Personnage devenu culte plus vite que son ombre, Borat est la pièce maîtresse de la filmographie de Sacha Baron Cohen.
Donc résumons peu résumons bien : Borat est un journaliste de télévision Kazakh, qui décide d’aller aux États-Unis afin d’étudier les Américains, leurs coutumes et leur culture, enfin la société américaine quoi, dans ce qu’elle a de plus beau (non je déconne). Borat n’a jamais quitté sa glorieuse nation, et il est impatient de découvrir tout ce que les US ont à offrir. Et il ne va pas être déçu le pépère. Entre des conservateurs plus vrais que natures et des Yankees complètement à côté de la plaque, notre Borat évolue, son sourire et ses « Niiice » en bandoulière. Plusieurs scènes sont entrées dans les annales de la satire, notamment celle des Frat Boys qui prennent Borat en stop, et lui explique leur vision de l’Amérique, le tout fortement alcoolisés. Quand un type d’une vingtaine d’années dit face caméra qu’il souhaiterait que l’esclavage existe encore pour pouvoir y prendre part, tu sens que l’ambiance tourne. Deux de ces jeunots délicieux ont d’ailleurs fait un procès à la sortie du film à Baron Cohen, qui a gagné sans jamais se départir de son sourire.
En résumé, Borat pourrait être le pendant cinématographique du Slim Shady, sauf qu’à l’inverse de ce dernier, il ne personnifie pas lui-même cette pensée, et n’en reste que le messager.
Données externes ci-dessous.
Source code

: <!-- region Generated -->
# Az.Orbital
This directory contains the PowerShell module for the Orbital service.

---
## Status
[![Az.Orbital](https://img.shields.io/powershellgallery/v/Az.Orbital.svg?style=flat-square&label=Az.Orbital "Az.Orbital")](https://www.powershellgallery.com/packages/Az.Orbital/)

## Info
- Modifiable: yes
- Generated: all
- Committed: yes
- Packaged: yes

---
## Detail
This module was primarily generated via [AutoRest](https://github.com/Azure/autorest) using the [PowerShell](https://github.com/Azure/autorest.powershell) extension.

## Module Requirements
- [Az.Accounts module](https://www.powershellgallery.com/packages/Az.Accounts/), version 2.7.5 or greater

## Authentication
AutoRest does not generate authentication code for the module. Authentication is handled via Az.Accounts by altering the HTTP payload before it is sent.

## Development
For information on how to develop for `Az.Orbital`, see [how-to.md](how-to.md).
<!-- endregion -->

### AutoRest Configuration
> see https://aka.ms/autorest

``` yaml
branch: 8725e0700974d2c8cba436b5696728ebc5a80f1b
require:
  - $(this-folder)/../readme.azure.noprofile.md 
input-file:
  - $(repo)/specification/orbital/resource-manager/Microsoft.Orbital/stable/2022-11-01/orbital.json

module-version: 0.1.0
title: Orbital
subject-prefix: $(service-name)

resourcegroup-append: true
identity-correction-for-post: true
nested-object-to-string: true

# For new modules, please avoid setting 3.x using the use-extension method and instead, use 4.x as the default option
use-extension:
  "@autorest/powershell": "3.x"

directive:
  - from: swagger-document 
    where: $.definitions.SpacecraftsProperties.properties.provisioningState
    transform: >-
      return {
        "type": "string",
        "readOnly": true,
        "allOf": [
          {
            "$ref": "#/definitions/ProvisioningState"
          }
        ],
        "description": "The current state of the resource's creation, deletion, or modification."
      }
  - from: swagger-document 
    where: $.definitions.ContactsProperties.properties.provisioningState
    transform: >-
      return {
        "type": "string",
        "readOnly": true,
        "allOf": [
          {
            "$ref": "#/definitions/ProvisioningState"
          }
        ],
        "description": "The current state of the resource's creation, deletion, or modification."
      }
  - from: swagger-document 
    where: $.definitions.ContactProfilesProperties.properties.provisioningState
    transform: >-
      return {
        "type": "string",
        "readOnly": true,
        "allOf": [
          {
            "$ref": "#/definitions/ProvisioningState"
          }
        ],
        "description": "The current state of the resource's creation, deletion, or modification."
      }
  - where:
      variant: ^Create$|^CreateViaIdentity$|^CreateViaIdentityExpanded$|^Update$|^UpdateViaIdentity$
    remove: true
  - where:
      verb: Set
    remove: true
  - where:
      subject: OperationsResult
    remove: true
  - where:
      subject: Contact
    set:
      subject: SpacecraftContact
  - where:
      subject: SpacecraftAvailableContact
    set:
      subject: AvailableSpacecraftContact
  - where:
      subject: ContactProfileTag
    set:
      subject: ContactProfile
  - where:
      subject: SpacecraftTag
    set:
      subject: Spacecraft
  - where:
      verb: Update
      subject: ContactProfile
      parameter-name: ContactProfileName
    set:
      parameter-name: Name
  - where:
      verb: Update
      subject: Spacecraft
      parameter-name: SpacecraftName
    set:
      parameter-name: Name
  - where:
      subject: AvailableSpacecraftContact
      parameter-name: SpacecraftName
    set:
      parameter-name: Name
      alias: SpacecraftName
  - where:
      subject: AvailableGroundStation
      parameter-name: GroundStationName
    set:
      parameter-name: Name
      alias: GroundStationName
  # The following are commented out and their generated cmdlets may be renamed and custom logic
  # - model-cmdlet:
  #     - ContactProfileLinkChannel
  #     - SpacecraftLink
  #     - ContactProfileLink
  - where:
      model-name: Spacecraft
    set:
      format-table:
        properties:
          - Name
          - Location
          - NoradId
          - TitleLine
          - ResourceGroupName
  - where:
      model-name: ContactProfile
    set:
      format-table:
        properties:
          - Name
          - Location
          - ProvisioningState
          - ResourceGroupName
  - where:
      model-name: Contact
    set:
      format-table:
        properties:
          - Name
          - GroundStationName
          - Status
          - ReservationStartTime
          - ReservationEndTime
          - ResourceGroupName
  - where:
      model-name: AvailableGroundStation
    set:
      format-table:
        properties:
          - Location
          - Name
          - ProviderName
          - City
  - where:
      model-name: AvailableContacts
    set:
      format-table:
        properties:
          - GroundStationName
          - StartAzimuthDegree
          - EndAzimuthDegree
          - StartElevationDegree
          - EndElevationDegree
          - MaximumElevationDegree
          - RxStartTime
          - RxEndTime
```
Personnage de la pop culture résolument iconique, Borat est revenu sur nos écrans en 2020 avec un nouvel opus, disponible sur Amazon Prime. Outrancier à souhait, Borat décide dans ce nouveau trip d’offrir sa fille en cadeau à Mike Pence (le vice-président des USA) et se retrouve confronté à l’épidémie de Covid-19. Laisse-moi te dire que c’est sacrément savoureux !
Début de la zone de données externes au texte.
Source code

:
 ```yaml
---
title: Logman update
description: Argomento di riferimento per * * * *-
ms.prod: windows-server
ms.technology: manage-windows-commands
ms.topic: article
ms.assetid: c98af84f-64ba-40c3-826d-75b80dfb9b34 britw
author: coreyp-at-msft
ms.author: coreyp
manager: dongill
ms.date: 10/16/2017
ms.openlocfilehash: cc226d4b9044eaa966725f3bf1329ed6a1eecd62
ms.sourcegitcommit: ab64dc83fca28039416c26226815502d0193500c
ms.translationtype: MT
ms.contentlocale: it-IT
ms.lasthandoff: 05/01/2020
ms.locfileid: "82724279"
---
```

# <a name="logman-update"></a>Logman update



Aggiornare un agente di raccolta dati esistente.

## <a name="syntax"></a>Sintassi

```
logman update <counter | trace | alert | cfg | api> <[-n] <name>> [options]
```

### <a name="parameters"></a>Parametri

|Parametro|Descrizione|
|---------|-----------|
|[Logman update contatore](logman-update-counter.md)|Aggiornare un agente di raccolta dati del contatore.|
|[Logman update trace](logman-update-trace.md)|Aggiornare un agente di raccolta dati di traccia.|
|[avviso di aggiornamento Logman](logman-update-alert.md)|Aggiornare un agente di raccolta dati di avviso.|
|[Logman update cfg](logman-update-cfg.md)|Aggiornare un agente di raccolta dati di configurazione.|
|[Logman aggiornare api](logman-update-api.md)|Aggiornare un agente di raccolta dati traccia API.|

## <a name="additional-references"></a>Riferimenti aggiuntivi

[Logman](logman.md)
Sacha Baron Cohen est un génie comique, capable de se mettre dans des situations ubuesques pour laisser entrevoir le potentiel comique de ces dernières.  A travers des émissions, puis des films aussi hilarants que terrifiants (oui je t’assure que certains moments font froid dans le dos), il nous pousse à nous interroger sur la société dans son ensemble, parfois avec dégoût,  souvent avec gêne, mais toujours avec un humour et une autodérision qui force le respect. Bien loin des diktats d’Hollywood, Baron Cohen poursuit son chemin avec talent et sans avoir peur de prendre des risques. Et ça, c’est « greeeeaaat success ».

KaMelaMela

Kamélaméla aime deux choses: la blanquette et Eddy Mitchell. Sinon, de temps en temps, elle va au ciné. Voila, vous savez tout.